### Exercise details
Copy each entry exactly, leaving nothing out.

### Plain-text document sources
####################
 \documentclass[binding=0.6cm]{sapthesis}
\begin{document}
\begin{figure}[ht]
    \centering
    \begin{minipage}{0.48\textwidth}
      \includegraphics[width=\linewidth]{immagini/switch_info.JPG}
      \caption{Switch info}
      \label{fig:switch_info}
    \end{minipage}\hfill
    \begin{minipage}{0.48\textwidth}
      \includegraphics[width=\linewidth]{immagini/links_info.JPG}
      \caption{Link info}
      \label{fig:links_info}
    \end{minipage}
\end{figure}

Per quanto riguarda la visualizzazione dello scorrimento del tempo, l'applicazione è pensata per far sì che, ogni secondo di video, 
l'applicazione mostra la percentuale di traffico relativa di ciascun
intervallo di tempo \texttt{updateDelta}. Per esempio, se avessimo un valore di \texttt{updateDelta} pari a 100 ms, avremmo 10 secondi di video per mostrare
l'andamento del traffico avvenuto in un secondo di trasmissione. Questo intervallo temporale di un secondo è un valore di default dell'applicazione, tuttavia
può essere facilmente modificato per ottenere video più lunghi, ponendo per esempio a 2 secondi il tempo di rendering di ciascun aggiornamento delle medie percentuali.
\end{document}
####################
### Solution to the problem
 \documentclass[binding=0.6cm]{sapthesis}
\begin{document}
\begin{figure}[ht]
    \centering
    \begin{minipage}{0.48\textwidth}
      \includegraphics[width=\linewidth]{immagini/switch_info.JPG}
      \caption{Switch info}
      \label{fig:switch_info}
    \end{minipage}\hfill
    \begin{minipage}{0.48\textwidth}
      \includegraphics[width=\linewidth]{immagini/links_info.JPG}
      \caption{Link info}
      \label{fig:links_info}
    \end{minipage}
\end{figure}

Per quanto riguarda la visualizzazione dello scorrimento del tempo, l'applicazione è pensata per far sì che, ogni secondo di video, 
l'applicazione mostra la percentuale di traffico relativa di ciascun
intervallo di tempo \texttt{updateDelta}. Per esempio, se avessimo un valore di \texttt{updateDelta} pari a 100 ms, avremmo 10 secondi di video per mostrare
l'andamento del traffico avvenuto in un secondo di trasmissione. Questo intervallo temporale di un secondo è un valore di default dell'applicazione, tuttavia
può essere facilmente modificato per ottenere video più lunghi, ponendo per esempio a 2 secondi il tempo di rendering di ciascun aggiornamento delle medie percentuali.
\end{document}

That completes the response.